▶ _DATA FOR THIS EXERCISE_
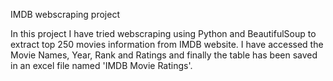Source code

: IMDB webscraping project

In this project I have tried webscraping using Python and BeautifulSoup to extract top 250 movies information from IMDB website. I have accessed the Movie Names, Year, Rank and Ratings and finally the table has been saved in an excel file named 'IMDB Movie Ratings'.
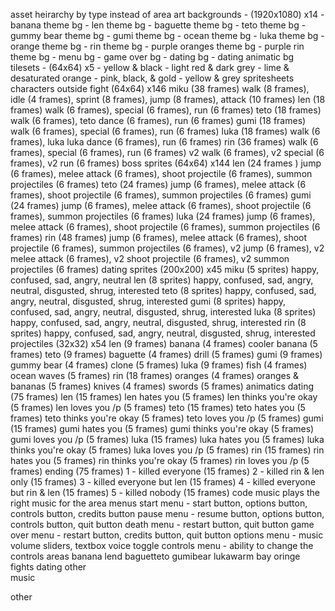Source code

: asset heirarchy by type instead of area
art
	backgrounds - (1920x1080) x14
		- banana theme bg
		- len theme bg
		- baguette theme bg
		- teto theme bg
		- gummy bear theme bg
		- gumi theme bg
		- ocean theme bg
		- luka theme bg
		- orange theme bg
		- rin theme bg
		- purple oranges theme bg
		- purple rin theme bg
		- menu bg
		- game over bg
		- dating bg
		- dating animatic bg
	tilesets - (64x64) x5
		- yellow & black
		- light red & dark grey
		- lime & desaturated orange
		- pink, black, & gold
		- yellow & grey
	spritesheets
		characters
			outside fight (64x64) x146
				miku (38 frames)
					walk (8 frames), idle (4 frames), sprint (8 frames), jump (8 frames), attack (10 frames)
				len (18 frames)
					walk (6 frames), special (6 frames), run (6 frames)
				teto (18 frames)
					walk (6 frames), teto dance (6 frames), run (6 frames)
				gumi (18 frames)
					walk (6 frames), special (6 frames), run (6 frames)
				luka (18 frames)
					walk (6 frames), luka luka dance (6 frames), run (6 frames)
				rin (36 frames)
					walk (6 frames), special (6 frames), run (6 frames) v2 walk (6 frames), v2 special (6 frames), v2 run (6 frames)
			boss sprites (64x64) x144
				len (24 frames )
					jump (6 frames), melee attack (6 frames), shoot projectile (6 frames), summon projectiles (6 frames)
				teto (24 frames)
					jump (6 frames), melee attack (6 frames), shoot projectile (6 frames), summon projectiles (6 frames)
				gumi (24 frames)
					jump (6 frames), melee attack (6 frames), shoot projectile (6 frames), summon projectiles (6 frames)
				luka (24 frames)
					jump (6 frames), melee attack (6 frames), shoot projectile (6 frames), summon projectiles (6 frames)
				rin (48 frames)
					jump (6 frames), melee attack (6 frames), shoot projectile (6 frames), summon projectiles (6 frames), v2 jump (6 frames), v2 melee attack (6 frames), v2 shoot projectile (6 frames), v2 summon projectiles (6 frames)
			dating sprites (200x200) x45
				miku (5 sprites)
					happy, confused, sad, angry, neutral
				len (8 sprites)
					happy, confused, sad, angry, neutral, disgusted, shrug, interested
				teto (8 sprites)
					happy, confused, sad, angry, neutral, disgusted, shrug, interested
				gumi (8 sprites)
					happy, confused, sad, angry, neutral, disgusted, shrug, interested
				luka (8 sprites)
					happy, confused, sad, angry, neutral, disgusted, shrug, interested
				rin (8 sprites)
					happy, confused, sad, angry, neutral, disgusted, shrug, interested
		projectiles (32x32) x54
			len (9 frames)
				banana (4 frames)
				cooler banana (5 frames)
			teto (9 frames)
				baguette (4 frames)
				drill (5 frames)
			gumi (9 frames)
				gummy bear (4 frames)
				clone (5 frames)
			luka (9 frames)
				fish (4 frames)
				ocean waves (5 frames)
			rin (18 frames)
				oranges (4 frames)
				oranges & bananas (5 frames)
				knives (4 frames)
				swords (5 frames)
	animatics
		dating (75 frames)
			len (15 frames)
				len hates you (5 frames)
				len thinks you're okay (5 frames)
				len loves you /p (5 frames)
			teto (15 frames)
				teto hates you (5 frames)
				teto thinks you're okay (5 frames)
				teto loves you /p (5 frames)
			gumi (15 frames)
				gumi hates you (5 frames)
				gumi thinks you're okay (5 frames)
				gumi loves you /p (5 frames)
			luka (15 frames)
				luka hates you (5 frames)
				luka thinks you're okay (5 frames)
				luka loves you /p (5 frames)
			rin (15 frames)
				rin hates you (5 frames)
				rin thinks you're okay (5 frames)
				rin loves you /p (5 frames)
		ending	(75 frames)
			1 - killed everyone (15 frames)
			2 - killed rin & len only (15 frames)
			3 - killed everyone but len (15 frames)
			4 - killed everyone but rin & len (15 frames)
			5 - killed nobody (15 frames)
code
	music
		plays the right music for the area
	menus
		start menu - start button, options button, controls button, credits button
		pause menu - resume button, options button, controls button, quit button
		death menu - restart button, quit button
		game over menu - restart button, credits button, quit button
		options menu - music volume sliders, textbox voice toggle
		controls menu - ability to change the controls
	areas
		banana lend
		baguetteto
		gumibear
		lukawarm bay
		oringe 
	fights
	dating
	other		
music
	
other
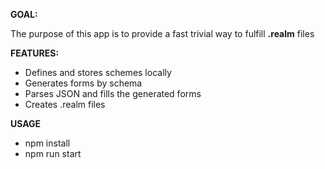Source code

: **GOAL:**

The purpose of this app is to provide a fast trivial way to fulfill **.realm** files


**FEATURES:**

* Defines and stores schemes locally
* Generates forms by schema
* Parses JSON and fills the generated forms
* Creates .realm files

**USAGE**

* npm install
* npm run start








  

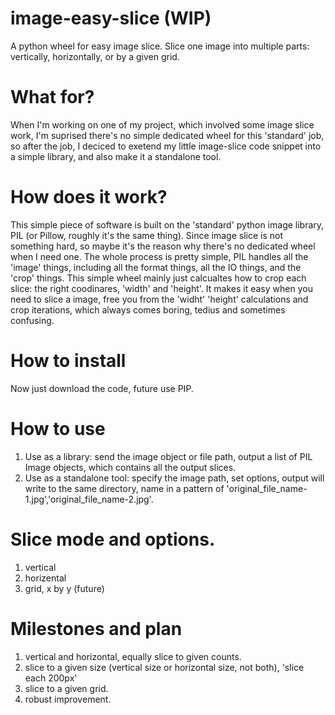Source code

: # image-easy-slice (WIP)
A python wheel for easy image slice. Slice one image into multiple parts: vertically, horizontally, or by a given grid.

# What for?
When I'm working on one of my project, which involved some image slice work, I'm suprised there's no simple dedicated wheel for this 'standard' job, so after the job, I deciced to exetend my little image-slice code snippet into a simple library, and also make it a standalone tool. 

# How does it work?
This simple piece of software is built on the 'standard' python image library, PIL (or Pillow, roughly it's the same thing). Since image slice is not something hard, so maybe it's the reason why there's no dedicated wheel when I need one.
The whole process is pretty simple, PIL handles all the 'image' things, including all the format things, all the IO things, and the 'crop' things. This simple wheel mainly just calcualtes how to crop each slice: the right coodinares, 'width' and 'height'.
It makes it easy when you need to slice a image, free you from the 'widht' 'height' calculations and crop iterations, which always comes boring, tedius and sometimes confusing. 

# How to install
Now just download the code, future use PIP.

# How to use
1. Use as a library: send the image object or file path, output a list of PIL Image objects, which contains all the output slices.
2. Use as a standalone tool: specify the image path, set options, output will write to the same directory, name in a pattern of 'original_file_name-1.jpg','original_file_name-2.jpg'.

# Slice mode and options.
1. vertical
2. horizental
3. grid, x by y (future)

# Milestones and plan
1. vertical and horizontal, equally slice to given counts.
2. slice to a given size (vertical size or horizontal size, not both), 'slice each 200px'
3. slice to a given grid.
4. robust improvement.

▶ _WORK TO BE COMPLETED_
Wherever "tool" turns up in the records, copy the whole line.

▶ _EXERCISE OUTPUT_
When I'm working on one of my project, which involved some image slice work, I'm suprised there's no simple dedicated wheel for this 'standard' job, so after the job, I deciced to exetend my little image-slice code snippet into a simple library, and also make it a standalone tool. 
2. Use as a standalone tool: specify the image path, set options, output will write to the same directory, name in a pattern of 'original_file_name-1.jpg','original_file_name-2.jpg'.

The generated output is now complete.